■ Work instruction ■
From the data, copy out every line in which the word "alpha" appears.

(Beginning of Given information)

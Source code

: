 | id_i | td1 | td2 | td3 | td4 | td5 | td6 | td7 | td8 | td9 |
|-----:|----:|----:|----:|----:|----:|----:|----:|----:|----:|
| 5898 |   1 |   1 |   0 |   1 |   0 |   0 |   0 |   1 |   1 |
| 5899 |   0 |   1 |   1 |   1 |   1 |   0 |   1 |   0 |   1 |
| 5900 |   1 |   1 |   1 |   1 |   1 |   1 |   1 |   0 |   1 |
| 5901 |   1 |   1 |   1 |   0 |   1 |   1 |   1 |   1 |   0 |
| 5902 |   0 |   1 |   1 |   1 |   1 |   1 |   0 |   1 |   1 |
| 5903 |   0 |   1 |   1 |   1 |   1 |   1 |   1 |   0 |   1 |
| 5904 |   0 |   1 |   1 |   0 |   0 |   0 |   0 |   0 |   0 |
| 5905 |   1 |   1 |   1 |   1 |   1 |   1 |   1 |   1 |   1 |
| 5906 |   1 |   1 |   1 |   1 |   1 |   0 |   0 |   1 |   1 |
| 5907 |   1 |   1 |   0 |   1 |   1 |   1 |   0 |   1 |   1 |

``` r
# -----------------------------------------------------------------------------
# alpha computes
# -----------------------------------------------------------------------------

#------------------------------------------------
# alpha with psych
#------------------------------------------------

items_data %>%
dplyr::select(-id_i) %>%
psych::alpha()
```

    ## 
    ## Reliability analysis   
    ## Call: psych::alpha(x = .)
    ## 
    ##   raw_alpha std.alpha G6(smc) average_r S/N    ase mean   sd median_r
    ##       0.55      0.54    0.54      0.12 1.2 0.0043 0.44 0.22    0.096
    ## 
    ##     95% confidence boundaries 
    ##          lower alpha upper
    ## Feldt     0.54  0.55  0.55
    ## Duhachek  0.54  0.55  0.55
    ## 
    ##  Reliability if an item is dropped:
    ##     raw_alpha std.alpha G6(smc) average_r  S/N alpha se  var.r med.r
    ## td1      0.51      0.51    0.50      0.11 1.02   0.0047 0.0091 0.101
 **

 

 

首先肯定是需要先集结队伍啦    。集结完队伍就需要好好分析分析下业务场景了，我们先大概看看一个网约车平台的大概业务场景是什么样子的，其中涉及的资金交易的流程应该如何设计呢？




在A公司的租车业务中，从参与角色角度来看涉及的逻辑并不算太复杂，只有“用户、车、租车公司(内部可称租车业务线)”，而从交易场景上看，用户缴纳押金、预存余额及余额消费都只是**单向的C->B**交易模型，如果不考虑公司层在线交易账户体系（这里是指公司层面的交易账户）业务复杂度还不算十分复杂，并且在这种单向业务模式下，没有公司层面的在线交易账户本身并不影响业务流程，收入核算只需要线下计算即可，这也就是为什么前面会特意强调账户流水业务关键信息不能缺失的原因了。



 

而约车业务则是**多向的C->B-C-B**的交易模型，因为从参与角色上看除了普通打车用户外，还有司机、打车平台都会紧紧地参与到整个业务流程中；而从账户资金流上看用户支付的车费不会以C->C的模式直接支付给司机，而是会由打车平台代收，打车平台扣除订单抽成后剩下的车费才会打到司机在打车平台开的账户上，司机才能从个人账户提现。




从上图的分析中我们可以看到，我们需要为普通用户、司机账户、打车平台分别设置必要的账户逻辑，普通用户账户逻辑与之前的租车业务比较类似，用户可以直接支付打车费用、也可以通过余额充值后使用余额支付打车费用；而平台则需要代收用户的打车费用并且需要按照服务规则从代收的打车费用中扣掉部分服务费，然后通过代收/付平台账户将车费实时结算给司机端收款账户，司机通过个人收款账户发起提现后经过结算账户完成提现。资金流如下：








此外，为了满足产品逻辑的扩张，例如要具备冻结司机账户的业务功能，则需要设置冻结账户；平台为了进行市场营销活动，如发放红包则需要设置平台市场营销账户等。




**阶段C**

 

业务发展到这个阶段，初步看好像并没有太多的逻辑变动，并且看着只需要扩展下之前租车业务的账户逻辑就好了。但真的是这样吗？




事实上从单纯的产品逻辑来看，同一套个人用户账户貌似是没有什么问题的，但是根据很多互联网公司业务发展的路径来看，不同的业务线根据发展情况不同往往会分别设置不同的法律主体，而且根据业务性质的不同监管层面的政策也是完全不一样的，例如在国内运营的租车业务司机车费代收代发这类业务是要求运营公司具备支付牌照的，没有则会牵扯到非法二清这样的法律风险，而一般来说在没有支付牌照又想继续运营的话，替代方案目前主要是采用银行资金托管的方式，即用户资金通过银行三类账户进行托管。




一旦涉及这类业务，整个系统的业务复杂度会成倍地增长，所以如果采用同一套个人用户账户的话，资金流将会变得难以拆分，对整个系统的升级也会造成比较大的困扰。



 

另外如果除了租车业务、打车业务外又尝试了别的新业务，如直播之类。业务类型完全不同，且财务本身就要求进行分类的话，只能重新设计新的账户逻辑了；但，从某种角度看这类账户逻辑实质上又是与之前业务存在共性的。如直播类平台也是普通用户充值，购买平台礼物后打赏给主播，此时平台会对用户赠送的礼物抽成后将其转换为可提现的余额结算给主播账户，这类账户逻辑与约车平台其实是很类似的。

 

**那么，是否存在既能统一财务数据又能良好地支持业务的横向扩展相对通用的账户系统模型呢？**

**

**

(End of Given information)

■ Response area ■
# alpha computes
# alpha with psych
psych::alpha()
    ## Call: psych::alpha(x = .)
    ##   raw_alpha std.alpha G6(smc) average_r S/N    ase mean   sd median_r
    ##          lower alpha upper
    ##     raw_alpha std.alpha G6(smc) average_r  S/N alpha se  var.r med.r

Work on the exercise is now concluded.